The SS-MMM setup (Fig. 1) is based on a home-built nonlinear optical (i.e. 2-photon) microscope recently reported elsewhere.[12] Briefly, 70 fs duration pulses at 930 nm obtained from a tunable Ti:Sapphire laser (Spectra-Physics Mai Tai) are used to generate 2-photon fluorescence at the focal plane of a 1.2 NA 60x water immersion apochromat objective (Olympus UPLSAPO 60XW) mounted on an inverted microscope (Nikon TE2000E). After dispersion pre-compensation with a BK7 Brewster-cut prism line and cleanup of the beam with a spatial filter, the beam illuminates a binary DOE, custom made to our specifications (HoloeyeAG) with a 20 cm focal length. This DOE produces a 10x10 hexagonal array of excitation beams, with a measured generation efficiency of 75% and < 5% variation in beam intensity. The period of the two-dimensional diffraction grating comprising the DOE is 219 μm. The hexagonal geometry and resultant even inter-beam spacing allows optimal sampling and imaging efficiency. A telescope constructed with near-IR achromats (L1, f.l.=20 cm and L2, f.l.=35 cm) in a standard 4-f configuration images the DOE onto the face of the galvanometer scanner. The residual undiffracted beam is designed to occur in an interstitial space and is mechanically blocked with a wire at the focus of the telescope after lens L1, also the first conjugate plane of the sample plane (Fig. 1(b)).

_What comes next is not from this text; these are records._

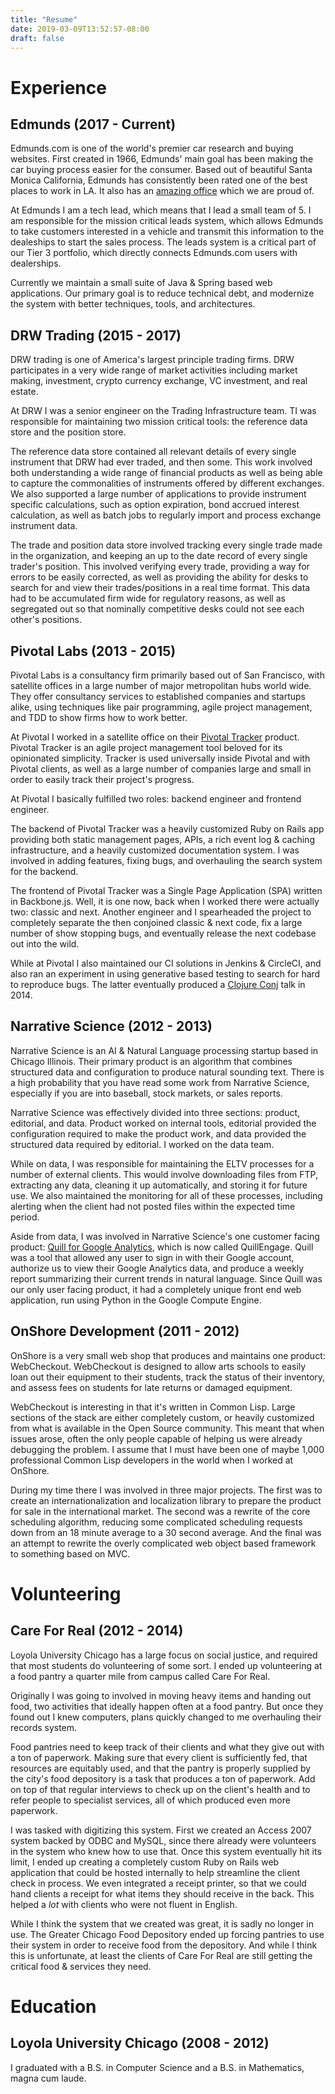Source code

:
 ```yaml
---
title: "Resume"
date: 2019-03-09T13:52:57-08:00
draft: false
---
```



# Experience

## Edmunds (2017 - Current)

Edmunds.com is one of the world's premier car research and buying websites. First created in 1966, Edmunds' main goal has been making the car buying process easier for the consumer. Based out of beautiful Santa Monica California, Edmunds has consistently been rated one of the best places to work in LA. It also has an [amazing office](https://www.youtube.com/watch?v=1aq5T1GCyOA) which we are proud of.


At Edmunds I am a tech lead, which means that I lead a small team of 5. I am responsible for the mission critical leads system, which allows Edmunds to take customers interested in a vehicle and transmit this information to the dealeships to start the sales process. The leads system is a critical part of our Tier 3 portfolio, which directly connects Edmunds.com users with dealerships.

Currently we maintain a small suite of Java & Spring based web applications. Our primary goal is to reduce technical debt, and modernize the system with better techniques, tools, and architectures.


## DRW Trading (2015 - 2017)

DRW trading is one of America's largest principle trading firms. DRW participates in a very wide range of market activities including market making, investment, crypto currency exchange, VC investment, and real estate.

At DRW I was a senior engineer on the Trading Infrastructure team. TI was responsible for maintaining two mission critical tools: the reference data store and the position store.

The reference data store contained all relevant details of every single instrument that DRW had ever traded, and then some. This work involved both understanding a wide range of financial products as well as being able to capture the commonalities of instruments offered by different exchanges. We also supported a large number of applications to provide instrument specific calculations, such as option expiration, bond accrued interest calculation, as well as batch jobs to regularly import and process exchange instrument data.

The trade and position data store involved tracking every single trade made in the organization, and keeping an up to the date record of every single trader's position. This involved verifying every trade, providing a way for errors to be easily corrected, as well as providing the ability for desks to search for and view their trades/positions in a real time format. This data had to be accumulated firm wide for regulatory reasons, as well as segregated out so that nominally competitive desks could not see each other's positions.



## Pivotal Labs (2013 - 2015)

Pivotal Labs is a consultancy firm primarily based out of San Francisco, with satellite offices in a large number of major metropolitan hubs world wide. They offer consultancy services to established companies and startups alike, using techniques like pair programming, agile project management, and TDD to show firms how to work better.

At Pivotal I worked in a satellite office on their [Pivotal Tracker](http://www.pivotaltracker.com) product. Pivotal Tracker is an agile project management tool beloved for its opinionated simplicity. Tracker is used universally inside Pivotal and with Pivotal clients, as well as a large number of companies large and small in order to easily track their project's progress.

At Pivotal I basically fulfilled two roles: backend engineer and frontend engineer.

The backend of Pivotal Tracker was a heavily customized Ruby on Rails app providing both static management pages, APIs, a rich event log & caching infrastructure, and a heavily customized documentation system. I was involved in adding features, fixing bugs, and overhauling the search system for the backend.

The frontend of Pivotal Tracker was a Single Page Application (SPA) written in Backbone.js. Well, it is one now, back when I worked there were actually two: classic and next. Another engineer and I spearheaded the project to completely separate the then conjoined classic & next code, fix a large number of show stopping bugs, and eventually release the next codebase out into the wild.

While at Pivotal I also maintained our CI solutions in Jenkins & CircleCI, and also ran an experiment in using generative based testing to search for hard to reproduce bugs. The latter eventually produced a [Clojure Conj](https://www.youtube.com/watch?v=HXGpBrmR70U) talk in 2014.

## Narrative Science (2012 - 2013)

Narrative Science is an AI & Natural Language processing startup based in Chicago Illinois. Their primary product is an algorithm that combines structured data and configuration to produce natural sounding text. There is a high probability that you have read some work from Narrative Science, especially if you are into baseball, stock markets, or sales reports.

Narrative Science was effectively divided into three sections: product, editorial, and data. Product worked on internal tools, editorial provided the configuration required to make the product work, and data provided the structured data required by editorial. I worked on the data team.

While on data, I was responsible for maintaining the ELTV processes for a number of external clients. This would involve downloading files from FTP, extracting any data, cleaning it up automatically, and storing it for future use. We also maintained the monitoring for all of these processes, including alerting when the client had not posted files within the expected time period.

Aside from data, I was involved in Narrative Science's one customer facing product: [Quill for Google Analytics](https://quillengage.narrativescience.com/), which is now called QuillEngage. Quill was a tool that allowed any user to sign in with their Google account, authorize us to view their Google Analytics data, and produce a weekly report summarizing their current trends in natural language. Since Quill was our only user facing product, it had a completely unique front end web application, run using Python in the Google Compute Engine.

## OnShore Development (2011 - 2012)

OnShore is a very small web shop that produces and maintains one product: WebCheckout. WebCheckout is designed to allow arts schools to easily loan out their equipment to their students, track the status of their inventory, and assess fees on students for late returns or damaged equipment. 

WebCheckout is interesting in that it's written in Common Lisp. Large sections of the stack are either completely custom, or heavily customized from what is available in the Open Source community. This meant that when issues arose, often the only people capable of helping us were already debugging the problem. I assume that I must have been one of maybe 1,000 professional Common Lisp developers in the world when I worked at OnShore.

During my time there I was involved in three major projects. The first was to create an internationalization and localization library to prepare the product for sale in the international market. The second was a rewrite of the core scheduling algorithm, reducing some complicated scheduling requests down from an 18 minute average to a 30 second average. And the final was an attempt to rewrite the overly complicated web object based framework to something based on MVC.

# Volunteering
## Care For Real (2012 - 2014)
Loyola University Chicago has a large focus on social justice, and required that most students do volunteering of some sort. I ended up volunteering at a food pantry a quarter mile from campus called Care For Real.

Originally I was going to involved in moving heavy items and handing out food, two activities that ideally happen often at a food pantry. But once they found out I knew computers, plans quickly changed to me overhauling their records system.

Food pantries need to keep track of their clients and what they give out with a ton of paperwork. Making sure that every client is sufficiently fed, that resources are equitably used, and that the pantry is properly supplied by the city's food depository is a task that produces a ton of paperwork. Add on top of that regular interviews to check up on the client's health and to refer people to specialist services, all of which produced even more paperwork.

I was tasked with digitizing this system. First we created an Access 2007 system backed by ODBC and MySQL, since there already were volunteers in the system who knew how to use that. Once this system eventually hit its limit, I ended up creating a completely custom Ruby on Rails web application that could be hosted internally to help streamline the client check in process. We even integrated a receipt printer, so that we could hand clients a receipt for what items they should receive in the back. This helped a *lot* with clients who were not fluent in English.

While I think the system that we created was great, it is sadly no longer in use. The Greater Chicago Food Depository ended up forcing pantries to use their system in order to receive food from the depository. And while I think this is unfortunate, at least the clients of Care For Real are still getting the critical food & services they need.


# Education
## Loyola University Chicago (2008 - 2012) 

I graduated with a B.S. in Computer Science and a B.S. in Mathematics, magna cum laude.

The pattern is scanned across the field of view by a two-mirror closed-loop galvanometer (Cambridge Tech 6650) with a 286 Hz resonant frequency (selected for stability and accuracy) driven by triangular raster or white noise waveforms synthesized by a NI-6052E DAQ card. In raster scan mode, fast axis scan rates must be limited to under 100 Hz to avoid mechanical lags and therefore the overall imaging rates (slow axis) are limited to 1-2 fps. Stochastic scanning imaging rates are not limited in this way. The optical train is completed with a near-IR achromat scan lens (L3, f.l.= 15 cm) and tube lens (L4, f.l.=20 cm) leading to the primary objective. Generated multiphoton fluorescence is epi-detected, separated from the scattered laser light with a green HQ525/50m bandpass filter and E700SP2 NIR blocking filter (Chroma). Epi-fluorescence is imaged onto a 1000x1000 pixel TE-cooled EMCCD camera (Andor DV885) with 100x total magnification. Effective back-projected pixels are 80 nm square. Fig. 1(c) shows a false color 2-photon fluorescence image of the hexagonal array of excitation foci at the sample focal plane in a solution of Rhodamine 6G. Foci are separated by 6 μm to prevent adverse interference effects.[13] The average power of the pattern is adjustable with neutral density filters so that individual foci at the sample plane have 0.5-10 mW each.

 

Fig. 2. Log-log plot of the measured galvanometer response power spectral density driven by white noise (blue) and 100 Hz raster (red) waveforms.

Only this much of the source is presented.